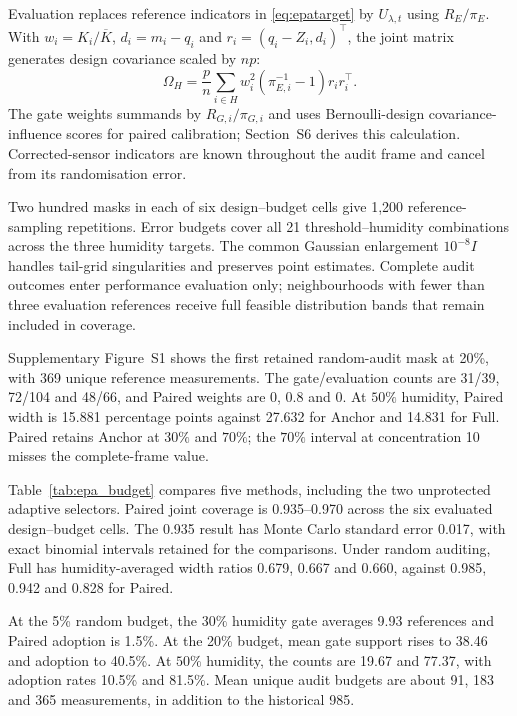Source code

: Evaluation replaces reference indicators in \eqref{eq:epatarget} by $U_{\lambda,t}$ using $R_E/\pi_E$.
With $w_i=K_i/\overline K$, $d_i=m_i-q_i$ and $r_i=(q_i-Z_i,d_i)^\top$, the joint matrix generates design covariance scaled by $np$:
\begin{equation}\label{eq:epacov}
 \Omega_H=\frac pn\sum_{i\in H}w_i^2(\pi_{E,i}^{-1}-1)r_ir_i^\top.
\end{equation}
The gate weights summands by $R_{G,i}/\pi_{G,i}$ and uses Bernoulli-design covariance-influence scores for paired calibration; Section~S6 derives this calculation.
Corrected-sensor indicators are known throughout the audit frame and cancel from its randomisation error.

Two hundred masks in each of six design--budget cells give 1,200 reference-sampling repetitions.
Error budgets cover all 21 threshold--humidity combinations across the three humidity targets.
The common Gaussian enlargement $10^{-8}I$ handles tail-grid singularities and preserves point estimates.
Complete audit outcomes enter performance evaluation only; neighbourhoods with fewer than three evaluation references receive full feasible distribution bands that remain included in coverage.

Supplementary Figure~S1 shows the first retained random-audit mask at 20\%, with 369 unique reference measurements.
The gate/evaluation counts are 31/39, 72/104 and 48/66, and Paired weights are 0, 0.8 and 0.
At $50\%$ humidity, Paired width is 15.881 percentage points against 27.632 for Anchor and 14.831 for Full.
Paired retains Anchor at $30\%$ and $70\%$; the $70\%$ interval at concentration 10 misses the complete-frame value.

Table~\ref{tab:epa_budget} compares five methods, including the two unprotected adaptive selectors.
Paired joint coverage is 0.935--0.970 across the six evaluated design--budget cells.
The 0.935 result has Monte Carlo standard error 0.017, with exact binomial intervals retained for the comparisons.
Under random auditing, Full has humidity-averaged width ratios 0.679, 0.667 and 0.660, against 0.985, 0.942 and 0.828 for Paired.

At the 5\% random budget, the $30\%$ humidity gate averages 9.93 references and Paired adoption is 1.5\%.
At the 20\% budget, mean gate support rises to 38.46 and adoption to 40.5\%.
At $50\%$ humidity, the counts are 19.67 and 77.37, with adoption rates 10.5\% and 81.5\%.
Mean unique audit budgets are about 91, 183 and 365 measurements, in addition to the historical 985.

::::::

= How to complete this task =
Give back, unchanged, the run of lines in the listing above that begins at the line containing "The gate/evaluation counts" and ends at the line containing "Paired retains Anchor", both included.

= Written solution =
The gate/evaluation counts are 31/39, 72/104 and 48/66, and Paired weights are 0, 0.8 and 0.
At $50\%$ humidity, Paired width is 15.881 percentage points against 27.632 for Anchor and 14.831 for Full.
Paired retains Anchor at $30\%$ and $70\%$; the $70\%$ interval at concentration 10 misses the complete-frame value.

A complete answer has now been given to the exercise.